◆ **DATA SECTION**
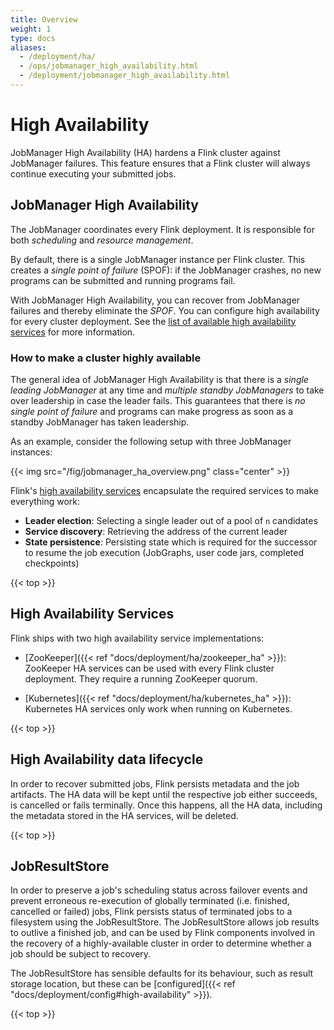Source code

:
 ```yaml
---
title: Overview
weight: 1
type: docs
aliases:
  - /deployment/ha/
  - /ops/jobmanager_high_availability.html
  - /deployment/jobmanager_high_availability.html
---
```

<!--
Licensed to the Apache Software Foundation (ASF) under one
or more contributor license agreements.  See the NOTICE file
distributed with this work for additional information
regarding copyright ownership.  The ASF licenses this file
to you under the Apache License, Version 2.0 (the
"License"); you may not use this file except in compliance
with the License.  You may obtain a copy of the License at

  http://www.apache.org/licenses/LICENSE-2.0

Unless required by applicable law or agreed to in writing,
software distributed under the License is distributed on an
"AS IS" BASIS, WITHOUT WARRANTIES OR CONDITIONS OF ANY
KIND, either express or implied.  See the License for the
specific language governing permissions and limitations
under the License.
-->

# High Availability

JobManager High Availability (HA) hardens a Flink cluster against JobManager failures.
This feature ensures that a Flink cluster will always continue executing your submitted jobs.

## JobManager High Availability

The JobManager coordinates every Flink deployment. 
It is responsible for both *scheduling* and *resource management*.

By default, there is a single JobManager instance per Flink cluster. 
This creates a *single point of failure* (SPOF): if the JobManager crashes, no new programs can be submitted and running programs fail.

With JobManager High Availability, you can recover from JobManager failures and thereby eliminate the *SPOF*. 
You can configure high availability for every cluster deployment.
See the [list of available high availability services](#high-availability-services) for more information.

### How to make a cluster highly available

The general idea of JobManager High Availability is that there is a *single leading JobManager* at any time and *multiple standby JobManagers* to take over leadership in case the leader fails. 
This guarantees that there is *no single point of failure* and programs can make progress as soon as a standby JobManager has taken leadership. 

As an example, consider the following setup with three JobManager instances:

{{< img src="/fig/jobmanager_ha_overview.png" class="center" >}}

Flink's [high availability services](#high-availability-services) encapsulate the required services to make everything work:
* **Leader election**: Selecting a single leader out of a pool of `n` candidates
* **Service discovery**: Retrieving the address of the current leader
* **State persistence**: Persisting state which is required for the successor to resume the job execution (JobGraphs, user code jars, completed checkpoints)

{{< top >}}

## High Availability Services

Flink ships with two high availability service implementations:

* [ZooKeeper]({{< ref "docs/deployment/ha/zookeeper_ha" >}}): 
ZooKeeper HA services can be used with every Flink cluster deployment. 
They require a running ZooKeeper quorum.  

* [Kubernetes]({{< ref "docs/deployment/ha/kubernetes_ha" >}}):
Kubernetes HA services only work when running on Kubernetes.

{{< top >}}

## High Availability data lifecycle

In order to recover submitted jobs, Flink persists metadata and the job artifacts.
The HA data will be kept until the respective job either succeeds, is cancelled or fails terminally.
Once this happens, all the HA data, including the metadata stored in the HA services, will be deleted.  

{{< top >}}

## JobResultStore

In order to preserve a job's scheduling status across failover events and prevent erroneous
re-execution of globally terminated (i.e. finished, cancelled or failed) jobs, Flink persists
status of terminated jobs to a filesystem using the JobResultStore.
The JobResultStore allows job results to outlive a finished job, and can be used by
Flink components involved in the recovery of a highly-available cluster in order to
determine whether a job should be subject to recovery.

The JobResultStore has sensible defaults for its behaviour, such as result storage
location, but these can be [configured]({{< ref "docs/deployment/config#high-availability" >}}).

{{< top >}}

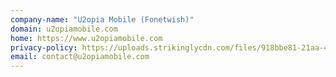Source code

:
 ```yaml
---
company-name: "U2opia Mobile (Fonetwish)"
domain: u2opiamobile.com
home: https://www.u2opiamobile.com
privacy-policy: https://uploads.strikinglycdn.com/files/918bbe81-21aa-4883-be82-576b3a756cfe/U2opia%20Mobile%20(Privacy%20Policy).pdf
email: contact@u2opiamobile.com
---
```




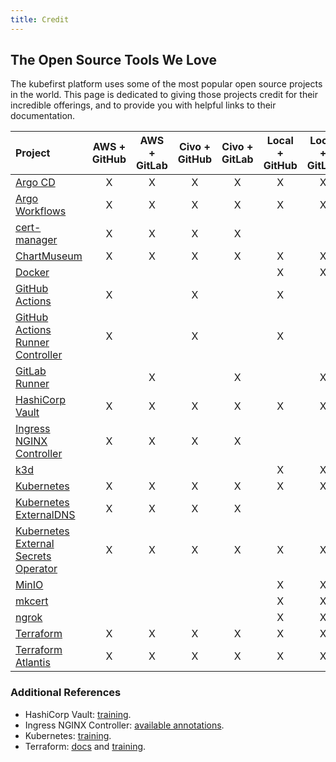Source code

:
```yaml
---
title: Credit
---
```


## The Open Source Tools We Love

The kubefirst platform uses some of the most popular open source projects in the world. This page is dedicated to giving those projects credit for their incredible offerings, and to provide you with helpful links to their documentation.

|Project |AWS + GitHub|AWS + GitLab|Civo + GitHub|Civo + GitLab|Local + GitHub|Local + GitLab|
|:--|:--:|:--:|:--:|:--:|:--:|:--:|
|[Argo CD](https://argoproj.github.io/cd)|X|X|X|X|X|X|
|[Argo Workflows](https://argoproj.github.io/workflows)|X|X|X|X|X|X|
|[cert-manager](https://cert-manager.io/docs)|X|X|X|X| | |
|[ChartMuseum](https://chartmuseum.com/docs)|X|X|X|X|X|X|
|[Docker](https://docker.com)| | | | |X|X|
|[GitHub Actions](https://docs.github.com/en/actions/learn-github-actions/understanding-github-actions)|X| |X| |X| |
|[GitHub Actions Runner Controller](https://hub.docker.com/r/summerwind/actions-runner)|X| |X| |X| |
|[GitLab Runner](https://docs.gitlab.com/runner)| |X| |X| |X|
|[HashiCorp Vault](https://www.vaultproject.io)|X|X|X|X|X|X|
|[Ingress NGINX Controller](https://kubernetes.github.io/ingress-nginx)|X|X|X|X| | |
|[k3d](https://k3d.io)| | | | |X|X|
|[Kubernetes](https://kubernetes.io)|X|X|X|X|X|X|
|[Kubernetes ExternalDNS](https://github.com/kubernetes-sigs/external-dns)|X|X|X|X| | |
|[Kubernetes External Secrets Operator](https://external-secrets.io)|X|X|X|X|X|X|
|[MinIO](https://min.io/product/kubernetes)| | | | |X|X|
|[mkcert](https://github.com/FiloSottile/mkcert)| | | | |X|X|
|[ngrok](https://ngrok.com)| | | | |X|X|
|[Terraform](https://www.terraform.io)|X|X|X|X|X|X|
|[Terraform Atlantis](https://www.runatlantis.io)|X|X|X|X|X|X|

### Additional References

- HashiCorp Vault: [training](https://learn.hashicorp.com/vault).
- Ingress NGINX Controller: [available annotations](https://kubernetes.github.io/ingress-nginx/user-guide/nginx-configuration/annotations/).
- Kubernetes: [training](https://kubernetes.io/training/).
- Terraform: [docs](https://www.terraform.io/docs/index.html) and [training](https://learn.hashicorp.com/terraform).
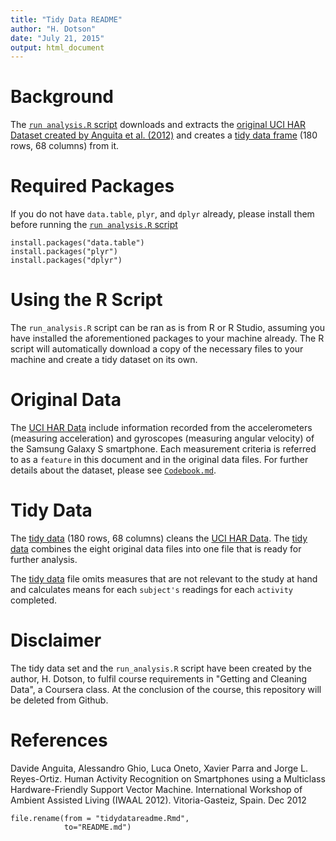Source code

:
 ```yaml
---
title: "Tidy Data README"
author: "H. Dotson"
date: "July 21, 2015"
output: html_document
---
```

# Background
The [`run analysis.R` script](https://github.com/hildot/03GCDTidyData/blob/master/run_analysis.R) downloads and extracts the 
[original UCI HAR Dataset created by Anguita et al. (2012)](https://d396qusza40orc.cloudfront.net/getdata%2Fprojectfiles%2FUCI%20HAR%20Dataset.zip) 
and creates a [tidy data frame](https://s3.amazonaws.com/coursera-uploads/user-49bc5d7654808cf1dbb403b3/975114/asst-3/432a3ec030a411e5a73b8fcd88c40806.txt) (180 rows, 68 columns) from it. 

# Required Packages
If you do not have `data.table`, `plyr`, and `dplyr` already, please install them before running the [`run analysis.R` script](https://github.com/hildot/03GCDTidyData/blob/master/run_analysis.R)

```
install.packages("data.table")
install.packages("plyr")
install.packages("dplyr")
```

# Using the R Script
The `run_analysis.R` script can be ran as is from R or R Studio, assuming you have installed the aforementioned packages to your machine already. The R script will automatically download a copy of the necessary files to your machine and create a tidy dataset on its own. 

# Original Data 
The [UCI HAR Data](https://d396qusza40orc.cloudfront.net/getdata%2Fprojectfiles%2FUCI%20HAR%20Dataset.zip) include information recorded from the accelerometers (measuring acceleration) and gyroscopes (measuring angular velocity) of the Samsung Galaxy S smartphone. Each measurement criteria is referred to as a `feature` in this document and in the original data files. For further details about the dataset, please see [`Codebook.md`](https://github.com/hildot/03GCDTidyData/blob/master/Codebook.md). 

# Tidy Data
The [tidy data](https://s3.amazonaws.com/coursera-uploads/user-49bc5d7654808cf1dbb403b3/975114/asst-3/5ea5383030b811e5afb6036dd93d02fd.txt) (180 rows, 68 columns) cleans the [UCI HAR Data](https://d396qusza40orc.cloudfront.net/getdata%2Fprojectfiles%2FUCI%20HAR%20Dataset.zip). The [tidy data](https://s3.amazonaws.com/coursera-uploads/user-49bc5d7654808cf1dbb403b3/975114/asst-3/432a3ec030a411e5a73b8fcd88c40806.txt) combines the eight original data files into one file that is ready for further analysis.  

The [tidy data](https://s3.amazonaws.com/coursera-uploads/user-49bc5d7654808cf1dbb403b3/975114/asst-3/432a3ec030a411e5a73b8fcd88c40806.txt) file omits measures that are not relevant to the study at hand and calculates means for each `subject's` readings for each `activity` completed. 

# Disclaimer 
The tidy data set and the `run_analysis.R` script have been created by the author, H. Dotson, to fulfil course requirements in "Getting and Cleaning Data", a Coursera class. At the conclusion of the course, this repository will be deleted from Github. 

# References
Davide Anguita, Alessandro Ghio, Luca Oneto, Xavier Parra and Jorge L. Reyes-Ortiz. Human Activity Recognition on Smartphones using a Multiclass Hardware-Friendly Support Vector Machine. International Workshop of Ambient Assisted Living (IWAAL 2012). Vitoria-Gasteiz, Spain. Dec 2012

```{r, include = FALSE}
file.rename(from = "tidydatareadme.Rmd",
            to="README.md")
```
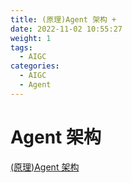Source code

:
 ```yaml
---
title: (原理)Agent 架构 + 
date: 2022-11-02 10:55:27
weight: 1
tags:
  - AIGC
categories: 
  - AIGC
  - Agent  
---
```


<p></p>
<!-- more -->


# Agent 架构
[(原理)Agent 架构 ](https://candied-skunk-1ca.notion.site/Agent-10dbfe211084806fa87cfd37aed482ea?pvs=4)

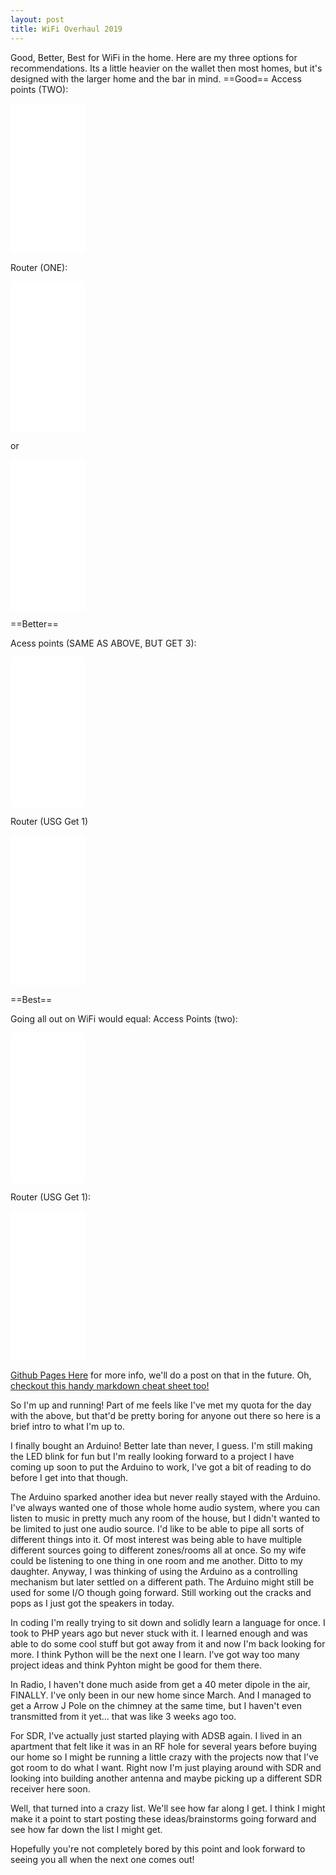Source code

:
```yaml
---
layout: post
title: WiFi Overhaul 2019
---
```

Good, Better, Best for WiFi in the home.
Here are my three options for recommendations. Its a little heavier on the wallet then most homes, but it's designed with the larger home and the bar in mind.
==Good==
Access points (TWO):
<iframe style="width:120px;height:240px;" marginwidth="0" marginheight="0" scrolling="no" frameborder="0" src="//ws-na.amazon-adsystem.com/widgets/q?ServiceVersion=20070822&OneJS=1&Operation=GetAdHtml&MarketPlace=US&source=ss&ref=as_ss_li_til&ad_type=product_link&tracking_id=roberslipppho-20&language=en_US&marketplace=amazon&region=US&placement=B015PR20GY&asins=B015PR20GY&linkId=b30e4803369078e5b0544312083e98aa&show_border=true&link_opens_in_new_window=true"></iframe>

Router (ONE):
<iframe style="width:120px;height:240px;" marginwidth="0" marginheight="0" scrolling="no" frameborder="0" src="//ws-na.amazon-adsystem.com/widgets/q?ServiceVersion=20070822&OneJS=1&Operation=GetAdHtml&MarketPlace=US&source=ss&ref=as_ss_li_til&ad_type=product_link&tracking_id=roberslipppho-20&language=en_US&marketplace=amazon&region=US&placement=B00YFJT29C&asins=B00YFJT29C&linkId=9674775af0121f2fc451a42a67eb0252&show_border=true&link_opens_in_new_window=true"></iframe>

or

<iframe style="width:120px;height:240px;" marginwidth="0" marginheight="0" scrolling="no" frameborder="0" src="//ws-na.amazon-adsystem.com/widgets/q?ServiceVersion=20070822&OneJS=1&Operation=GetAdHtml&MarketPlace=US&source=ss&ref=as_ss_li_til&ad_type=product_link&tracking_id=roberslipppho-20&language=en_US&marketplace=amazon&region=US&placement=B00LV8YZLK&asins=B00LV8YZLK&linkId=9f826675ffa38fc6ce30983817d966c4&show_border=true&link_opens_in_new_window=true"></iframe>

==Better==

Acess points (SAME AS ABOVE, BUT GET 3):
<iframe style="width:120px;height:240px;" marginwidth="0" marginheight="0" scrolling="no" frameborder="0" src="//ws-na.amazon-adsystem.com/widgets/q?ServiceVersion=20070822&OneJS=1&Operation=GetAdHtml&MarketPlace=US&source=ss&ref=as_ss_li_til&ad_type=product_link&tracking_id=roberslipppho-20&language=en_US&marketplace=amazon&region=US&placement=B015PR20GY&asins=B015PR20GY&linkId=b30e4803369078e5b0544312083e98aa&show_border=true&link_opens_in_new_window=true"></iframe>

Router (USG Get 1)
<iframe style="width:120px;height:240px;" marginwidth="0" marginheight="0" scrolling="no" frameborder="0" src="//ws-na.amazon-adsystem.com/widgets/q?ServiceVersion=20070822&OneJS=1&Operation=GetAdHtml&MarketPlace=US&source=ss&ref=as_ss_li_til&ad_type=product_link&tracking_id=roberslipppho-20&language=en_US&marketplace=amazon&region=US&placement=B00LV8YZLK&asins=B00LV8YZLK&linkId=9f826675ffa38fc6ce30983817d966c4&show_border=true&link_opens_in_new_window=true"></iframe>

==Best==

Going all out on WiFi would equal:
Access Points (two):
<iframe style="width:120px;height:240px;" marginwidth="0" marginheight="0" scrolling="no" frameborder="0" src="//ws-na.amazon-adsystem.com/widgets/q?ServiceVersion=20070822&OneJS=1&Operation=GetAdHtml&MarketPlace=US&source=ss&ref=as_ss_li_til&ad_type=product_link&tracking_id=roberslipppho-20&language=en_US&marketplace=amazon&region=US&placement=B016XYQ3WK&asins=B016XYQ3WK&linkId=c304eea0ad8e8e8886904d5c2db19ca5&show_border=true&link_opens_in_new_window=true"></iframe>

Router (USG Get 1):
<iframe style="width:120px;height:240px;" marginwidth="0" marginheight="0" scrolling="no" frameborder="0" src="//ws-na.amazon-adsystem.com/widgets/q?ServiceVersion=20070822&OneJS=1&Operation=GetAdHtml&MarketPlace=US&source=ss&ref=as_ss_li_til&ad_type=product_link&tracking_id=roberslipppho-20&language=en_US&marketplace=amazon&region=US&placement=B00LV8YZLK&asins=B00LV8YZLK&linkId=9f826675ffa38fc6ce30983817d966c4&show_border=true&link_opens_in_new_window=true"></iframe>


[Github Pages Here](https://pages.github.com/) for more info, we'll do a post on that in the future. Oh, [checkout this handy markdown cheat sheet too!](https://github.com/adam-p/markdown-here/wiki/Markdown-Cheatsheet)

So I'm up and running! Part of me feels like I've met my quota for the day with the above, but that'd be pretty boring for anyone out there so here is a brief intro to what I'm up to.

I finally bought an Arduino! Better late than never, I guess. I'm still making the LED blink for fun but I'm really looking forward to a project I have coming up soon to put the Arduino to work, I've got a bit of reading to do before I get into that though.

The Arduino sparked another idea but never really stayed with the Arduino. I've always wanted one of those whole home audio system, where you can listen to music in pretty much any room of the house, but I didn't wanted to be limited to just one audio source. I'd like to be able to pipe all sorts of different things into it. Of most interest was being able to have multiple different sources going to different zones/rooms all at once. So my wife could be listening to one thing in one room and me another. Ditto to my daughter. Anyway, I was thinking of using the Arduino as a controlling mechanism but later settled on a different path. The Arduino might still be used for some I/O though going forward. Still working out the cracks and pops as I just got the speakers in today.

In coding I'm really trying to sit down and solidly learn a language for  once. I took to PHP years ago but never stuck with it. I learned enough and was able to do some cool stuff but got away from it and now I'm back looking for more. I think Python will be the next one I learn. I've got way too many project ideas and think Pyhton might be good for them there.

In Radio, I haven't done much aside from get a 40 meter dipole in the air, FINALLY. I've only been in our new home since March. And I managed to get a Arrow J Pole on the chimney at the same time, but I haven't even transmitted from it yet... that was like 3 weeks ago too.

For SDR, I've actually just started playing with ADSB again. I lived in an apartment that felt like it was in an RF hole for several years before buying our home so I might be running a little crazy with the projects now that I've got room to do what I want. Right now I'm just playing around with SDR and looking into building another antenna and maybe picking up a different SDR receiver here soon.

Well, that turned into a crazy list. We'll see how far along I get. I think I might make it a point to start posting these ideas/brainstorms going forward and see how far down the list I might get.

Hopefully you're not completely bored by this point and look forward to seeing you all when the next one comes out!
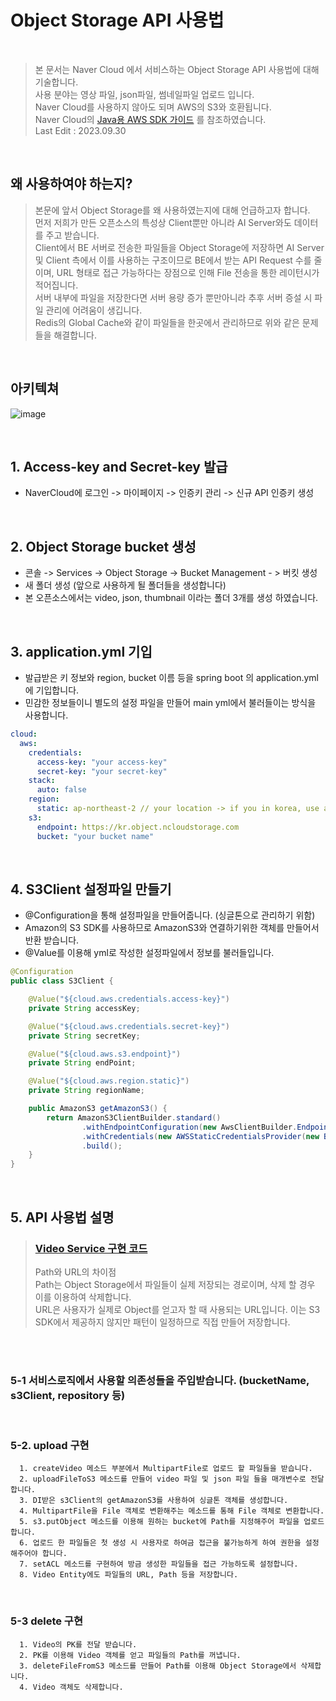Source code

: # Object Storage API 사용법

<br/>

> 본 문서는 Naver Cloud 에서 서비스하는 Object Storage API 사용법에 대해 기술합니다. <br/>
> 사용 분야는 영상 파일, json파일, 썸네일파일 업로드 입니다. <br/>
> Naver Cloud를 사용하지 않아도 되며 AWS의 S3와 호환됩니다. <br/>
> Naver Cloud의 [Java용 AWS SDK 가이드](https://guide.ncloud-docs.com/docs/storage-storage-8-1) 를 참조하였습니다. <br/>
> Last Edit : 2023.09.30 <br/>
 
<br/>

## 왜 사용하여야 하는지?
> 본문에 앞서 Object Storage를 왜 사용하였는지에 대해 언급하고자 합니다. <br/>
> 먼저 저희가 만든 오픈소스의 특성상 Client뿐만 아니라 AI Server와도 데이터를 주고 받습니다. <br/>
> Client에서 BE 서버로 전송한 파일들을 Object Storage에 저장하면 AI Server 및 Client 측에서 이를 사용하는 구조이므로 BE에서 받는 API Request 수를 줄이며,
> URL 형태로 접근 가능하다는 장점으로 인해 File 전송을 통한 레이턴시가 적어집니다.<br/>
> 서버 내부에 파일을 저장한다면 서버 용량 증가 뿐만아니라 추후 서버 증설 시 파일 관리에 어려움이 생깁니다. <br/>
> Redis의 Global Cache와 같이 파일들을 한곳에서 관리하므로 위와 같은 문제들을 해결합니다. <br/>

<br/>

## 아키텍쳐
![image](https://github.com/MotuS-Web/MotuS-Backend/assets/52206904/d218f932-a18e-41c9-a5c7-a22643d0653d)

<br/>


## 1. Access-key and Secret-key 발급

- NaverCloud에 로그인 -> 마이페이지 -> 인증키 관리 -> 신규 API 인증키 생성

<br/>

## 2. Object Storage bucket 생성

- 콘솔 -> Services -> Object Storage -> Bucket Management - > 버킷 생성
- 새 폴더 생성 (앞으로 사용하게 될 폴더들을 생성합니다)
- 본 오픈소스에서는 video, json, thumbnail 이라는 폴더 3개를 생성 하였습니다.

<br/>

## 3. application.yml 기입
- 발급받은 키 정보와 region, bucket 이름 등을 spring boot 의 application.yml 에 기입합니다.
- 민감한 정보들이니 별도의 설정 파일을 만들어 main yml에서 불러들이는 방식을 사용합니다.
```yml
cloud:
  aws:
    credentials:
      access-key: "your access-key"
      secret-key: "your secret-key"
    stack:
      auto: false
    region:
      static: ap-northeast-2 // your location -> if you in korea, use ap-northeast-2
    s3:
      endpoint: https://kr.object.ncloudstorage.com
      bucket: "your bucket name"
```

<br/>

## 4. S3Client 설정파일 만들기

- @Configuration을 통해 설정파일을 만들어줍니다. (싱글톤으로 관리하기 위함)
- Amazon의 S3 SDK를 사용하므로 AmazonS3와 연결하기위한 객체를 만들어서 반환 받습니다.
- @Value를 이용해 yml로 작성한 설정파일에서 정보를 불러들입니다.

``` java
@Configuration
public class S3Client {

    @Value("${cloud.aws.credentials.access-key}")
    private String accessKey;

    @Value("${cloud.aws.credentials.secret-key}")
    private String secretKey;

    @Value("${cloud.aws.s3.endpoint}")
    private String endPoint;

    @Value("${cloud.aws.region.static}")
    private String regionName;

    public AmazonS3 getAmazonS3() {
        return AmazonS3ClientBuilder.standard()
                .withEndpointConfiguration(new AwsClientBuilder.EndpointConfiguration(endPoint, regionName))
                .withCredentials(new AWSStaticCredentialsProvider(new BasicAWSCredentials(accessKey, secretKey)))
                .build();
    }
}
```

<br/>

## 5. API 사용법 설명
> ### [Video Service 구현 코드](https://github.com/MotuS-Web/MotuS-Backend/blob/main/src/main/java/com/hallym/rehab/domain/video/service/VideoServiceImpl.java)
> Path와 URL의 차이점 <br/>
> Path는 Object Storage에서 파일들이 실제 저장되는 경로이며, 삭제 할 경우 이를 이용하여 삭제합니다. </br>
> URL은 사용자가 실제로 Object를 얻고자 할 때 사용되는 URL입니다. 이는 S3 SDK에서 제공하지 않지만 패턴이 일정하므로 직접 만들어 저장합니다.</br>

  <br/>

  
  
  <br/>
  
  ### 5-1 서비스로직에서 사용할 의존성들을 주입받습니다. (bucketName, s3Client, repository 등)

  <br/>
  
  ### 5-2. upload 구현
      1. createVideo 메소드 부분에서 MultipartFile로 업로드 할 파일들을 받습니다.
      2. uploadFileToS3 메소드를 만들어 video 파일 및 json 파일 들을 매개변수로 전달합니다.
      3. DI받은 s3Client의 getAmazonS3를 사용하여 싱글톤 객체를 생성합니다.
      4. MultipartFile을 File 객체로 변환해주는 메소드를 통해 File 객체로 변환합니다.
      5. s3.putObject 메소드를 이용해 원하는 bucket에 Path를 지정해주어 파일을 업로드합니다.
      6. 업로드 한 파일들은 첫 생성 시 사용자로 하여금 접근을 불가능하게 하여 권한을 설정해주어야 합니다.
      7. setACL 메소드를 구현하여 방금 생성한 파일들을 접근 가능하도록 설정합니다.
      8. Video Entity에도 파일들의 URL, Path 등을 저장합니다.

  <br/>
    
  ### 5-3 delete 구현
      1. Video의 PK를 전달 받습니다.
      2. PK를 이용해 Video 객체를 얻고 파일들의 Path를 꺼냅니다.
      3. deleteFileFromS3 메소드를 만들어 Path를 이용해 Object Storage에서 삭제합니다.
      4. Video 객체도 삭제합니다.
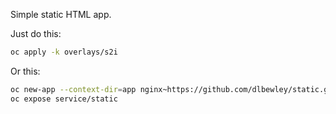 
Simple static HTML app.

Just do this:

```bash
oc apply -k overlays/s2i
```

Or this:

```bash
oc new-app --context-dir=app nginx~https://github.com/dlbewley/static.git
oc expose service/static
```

◆ **DESCRIPTION OF THE TASK**
Lines from the start of the material through the line containing "By default, there" are to be restated word for word; no picture may be included.

◆ **PROBLEM SOLUTION**
Source code

:
 ```yaml
---
title: Overview
weight: 1
type: docs
aliases:
  - /deployment/ha/
  - /ops/jobmanager_high_availability.html
  - /deployment/jobmanager_high_availability.html
---
```

<!--
Licensed to the Apache Software Foundation (ASF) under one
or more contributor license agreements.  See the NOTICE file
distributed with this work for additional information
regarding copyright ownership.  The ASF licenses this file
to you under the Apache License, Version 2.0 (the
"License"); you may not use this file except in compliance
with the License.  You may obtain a copy of the License at

  http://www.apache.org/licenses/LICENSE-2.0

Unless required by applicable law or agreed to in writing,
software distributed under the License is distributed on an
"AS IS" BASIS, WITHOUT WARRANTIES OR CONDITIONS OF ANY
KIND, either express or implied.  See the License for the
specific language governing permissions and limitations
under the License.
-->

# High Availability

JobManager High Availability (HA) hardens a Flink cluster against JobManager failures.
This feature ensures that a Flink cluster will always continue executing your submitted jobs.

## JobManager High Availability

The JobManager coordinates every Flink deployment. 
It is responsible for both *scheduling* and *resource management*.

By default, there is a single JobManager instance per Flink cluster. 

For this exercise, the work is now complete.